The last version of this journal entry is essentially what we would see and use today when researching church history. This is essentially a digitized version of the previous account which makes searching and reading vastly easier. This account is also published by BYU, which is a highly respected academic institution, therefore it would be considered by almost everyone as a valid authoritative source. The account reads essentially identical to the previous version.
Thursday, 5.—This morning I rode out with Esquire Butterfield to the farm.

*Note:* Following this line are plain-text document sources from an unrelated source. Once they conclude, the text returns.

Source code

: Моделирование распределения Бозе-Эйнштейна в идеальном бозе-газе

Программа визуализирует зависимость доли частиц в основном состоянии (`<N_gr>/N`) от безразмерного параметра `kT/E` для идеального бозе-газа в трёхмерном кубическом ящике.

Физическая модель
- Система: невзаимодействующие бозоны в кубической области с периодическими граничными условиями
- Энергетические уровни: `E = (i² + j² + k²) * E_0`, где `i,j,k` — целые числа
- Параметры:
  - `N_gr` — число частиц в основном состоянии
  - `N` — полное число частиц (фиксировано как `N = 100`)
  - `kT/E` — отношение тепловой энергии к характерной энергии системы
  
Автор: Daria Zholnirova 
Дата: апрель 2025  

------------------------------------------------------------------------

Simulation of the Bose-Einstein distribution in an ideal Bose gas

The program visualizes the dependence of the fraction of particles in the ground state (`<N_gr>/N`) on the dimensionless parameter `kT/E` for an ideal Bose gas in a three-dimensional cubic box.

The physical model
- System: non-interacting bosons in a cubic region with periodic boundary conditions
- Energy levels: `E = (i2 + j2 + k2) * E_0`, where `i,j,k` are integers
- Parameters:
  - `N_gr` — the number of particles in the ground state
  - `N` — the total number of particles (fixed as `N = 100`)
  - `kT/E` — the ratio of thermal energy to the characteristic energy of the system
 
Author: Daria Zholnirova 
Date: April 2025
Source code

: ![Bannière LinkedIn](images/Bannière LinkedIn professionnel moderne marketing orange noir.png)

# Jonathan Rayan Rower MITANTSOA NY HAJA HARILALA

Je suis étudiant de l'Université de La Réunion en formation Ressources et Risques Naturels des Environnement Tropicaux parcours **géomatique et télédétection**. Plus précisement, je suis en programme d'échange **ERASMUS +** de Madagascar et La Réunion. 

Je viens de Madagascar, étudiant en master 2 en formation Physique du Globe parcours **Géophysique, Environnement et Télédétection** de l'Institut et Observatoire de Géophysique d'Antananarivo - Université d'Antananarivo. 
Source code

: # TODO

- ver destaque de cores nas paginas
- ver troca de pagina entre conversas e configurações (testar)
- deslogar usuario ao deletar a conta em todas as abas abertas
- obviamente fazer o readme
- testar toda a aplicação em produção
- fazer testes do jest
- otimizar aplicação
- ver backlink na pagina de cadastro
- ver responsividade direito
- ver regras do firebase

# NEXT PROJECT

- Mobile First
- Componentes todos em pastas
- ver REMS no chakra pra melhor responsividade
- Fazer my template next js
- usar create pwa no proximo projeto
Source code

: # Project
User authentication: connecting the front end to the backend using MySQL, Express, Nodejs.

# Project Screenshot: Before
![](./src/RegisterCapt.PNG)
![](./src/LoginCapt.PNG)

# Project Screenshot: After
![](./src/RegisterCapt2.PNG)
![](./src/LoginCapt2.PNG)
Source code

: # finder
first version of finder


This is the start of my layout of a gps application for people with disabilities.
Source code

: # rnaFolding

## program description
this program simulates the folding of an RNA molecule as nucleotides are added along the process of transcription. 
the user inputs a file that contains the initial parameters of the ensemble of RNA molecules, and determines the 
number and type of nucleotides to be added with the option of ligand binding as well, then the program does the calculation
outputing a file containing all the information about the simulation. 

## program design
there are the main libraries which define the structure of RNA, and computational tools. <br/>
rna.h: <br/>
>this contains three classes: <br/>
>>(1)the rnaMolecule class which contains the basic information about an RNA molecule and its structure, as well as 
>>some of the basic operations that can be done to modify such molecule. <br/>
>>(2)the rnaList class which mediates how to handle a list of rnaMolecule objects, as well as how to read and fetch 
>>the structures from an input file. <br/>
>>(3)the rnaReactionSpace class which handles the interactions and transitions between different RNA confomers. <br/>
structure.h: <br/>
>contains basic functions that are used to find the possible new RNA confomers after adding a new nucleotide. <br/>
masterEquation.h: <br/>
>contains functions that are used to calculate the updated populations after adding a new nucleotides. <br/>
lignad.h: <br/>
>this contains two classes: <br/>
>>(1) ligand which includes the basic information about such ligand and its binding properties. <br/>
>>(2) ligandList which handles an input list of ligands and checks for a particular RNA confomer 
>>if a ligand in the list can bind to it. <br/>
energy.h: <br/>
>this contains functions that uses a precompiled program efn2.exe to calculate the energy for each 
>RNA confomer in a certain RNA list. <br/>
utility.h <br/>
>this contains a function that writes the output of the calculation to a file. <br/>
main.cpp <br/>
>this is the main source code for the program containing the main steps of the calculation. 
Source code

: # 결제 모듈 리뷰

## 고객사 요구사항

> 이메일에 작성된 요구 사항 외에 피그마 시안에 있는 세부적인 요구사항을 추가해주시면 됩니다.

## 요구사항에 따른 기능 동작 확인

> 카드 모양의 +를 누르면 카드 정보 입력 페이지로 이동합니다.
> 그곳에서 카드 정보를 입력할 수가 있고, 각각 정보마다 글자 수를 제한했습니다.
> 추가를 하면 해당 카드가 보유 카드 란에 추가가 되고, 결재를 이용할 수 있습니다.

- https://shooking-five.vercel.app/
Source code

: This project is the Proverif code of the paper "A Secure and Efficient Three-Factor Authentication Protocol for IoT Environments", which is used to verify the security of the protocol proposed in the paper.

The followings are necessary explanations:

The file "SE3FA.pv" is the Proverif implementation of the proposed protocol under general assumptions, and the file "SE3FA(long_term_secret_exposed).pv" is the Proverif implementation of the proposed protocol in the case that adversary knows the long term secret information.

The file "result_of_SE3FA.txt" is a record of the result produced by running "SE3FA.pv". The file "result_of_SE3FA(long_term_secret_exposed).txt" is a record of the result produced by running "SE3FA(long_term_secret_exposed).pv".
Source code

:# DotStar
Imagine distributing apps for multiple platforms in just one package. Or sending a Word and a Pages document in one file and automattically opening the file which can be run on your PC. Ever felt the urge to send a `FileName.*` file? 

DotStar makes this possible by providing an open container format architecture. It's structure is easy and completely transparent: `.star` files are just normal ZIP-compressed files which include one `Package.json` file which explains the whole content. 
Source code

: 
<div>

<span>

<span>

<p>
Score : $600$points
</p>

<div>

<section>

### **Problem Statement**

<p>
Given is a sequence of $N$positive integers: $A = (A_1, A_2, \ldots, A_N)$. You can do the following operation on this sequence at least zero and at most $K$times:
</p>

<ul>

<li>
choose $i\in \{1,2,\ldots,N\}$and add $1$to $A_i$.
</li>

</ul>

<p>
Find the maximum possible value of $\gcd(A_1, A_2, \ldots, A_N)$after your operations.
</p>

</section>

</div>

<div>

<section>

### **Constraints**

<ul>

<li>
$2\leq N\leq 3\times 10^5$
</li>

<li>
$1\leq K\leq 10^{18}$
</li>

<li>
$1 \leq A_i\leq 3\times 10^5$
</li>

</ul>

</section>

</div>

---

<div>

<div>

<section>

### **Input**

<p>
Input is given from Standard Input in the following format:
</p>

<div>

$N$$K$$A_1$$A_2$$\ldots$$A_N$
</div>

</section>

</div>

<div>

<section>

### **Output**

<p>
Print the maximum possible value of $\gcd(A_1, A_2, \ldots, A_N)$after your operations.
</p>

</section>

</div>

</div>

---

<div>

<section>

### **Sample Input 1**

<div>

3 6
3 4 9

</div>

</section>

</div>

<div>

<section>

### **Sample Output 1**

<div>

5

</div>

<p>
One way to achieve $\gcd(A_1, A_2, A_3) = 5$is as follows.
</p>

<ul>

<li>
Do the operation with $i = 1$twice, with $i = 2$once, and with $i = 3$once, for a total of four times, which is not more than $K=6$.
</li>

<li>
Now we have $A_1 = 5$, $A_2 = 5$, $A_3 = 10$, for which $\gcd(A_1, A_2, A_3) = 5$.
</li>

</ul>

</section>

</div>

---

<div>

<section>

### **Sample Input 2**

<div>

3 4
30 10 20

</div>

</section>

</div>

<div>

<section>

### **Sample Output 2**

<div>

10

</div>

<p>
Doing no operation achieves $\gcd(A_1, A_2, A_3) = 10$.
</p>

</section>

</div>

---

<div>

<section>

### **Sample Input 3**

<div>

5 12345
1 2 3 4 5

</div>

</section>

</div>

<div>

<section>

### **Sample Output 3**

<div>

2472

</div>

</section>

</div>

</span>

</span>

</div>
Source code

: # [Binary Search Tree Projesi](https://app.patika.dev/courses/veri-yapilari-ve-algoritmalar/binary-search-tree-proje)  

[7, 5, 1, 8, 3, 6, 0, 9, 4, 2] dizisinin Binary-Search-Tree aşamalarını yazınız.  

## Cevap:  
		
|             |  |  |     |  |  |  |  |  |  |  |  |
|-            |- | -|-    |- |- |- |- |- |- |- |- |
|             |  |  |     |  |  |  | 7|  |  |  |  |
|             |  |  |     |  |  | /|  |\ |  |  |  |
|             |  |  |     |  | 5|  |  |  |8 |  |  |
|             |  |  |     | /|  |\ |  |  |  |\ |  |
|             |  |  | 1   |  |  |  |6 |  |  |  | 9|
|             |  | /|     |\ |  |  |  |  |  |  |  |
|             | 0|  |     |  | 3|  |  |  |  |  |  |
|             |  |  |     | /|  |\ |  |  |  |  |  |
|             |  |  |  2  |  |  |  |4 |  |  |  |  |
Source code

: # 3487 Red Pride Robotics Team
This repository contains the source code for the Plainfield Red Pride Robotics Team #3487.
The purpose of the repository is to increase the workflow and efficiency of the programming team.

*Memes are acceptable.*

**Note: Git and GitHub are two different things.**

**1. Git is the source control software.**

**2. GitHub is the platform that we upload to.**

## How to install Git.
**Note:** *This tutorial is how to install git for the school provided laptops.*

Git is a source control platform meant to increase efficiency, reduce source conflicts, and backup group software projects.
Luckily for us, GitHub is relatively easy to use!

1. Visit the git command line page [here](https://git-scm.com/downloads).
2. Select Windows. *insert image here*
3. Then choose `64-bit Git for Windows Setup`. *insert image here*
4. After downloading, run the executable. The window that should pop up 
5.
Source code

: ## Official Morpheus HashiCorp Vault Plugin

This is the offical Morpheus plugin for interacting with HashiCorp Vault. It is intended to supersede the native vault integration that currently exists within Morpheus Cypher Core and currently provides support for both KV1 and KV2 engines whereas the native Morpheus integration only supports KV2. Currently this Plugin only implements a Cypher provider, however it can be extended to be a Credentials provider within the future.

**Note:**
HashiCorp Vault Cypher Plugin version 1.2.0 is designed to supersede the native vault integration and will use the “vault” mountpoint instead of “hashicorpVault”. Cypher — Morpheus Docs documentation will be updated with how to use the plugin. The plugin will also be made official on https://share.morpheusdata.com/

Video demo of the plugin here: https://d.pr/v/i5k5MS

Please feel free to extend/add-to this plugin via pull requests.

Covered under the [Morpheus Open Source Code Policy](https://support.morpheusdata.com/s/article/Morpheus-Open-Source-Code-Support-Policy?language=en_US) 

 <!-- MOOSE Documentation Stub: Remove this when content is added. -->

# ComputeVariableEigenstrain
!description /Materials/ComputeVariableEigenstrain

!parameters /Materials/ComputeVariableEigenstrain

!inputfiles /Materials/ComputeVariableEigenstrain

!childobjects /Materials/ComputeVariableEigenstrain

In the afternoon, rode to the prairie to show some of the brethren some land. Evening, at home, and walked up and down the streets with my scribe. Gave instructions to try those persons who were preaching, teaching, or practicing the doctrine of plurality of wives: for, according to the law, I hold the keys of this power in the last days; for there is never but one on earth at a time on whom the power and its keys are conferred; and I have constantly said no man shall have but one wife at a time, unless the Lord directs otherwise.Joseph Smith – History of the Church Volume 6
Again, anyone who referenced this version would assume it was valid and authoritative. They would have no idea that it differs greatly from the original. However, using this version of the account would be like building any kind of logical argument on sand, since with a little effort, it can be shown to not be accurate. Of course, the ideas themselves may be true, it is not my purpose to address that, however the statement itself is a complete fabrication when compared with the original.
House of Lies
I honestly don’t know how many more similar cases there are in church history. However, I know there are numerous of these landmines scattered about. These are also especially nefarious because very smart and well-meaning people can easily be led astray. This is simply because the foundational records that we use as truth are in some cases provably not true. How much of our foundation is based on things that have been repeated over and over with small changes every time? How much of our foundation is based on well-meaning lies? When you build on a foundation of lies, intentional or unintentional, then according to 2 Nephi 28:18, “great must be the fall thereof“.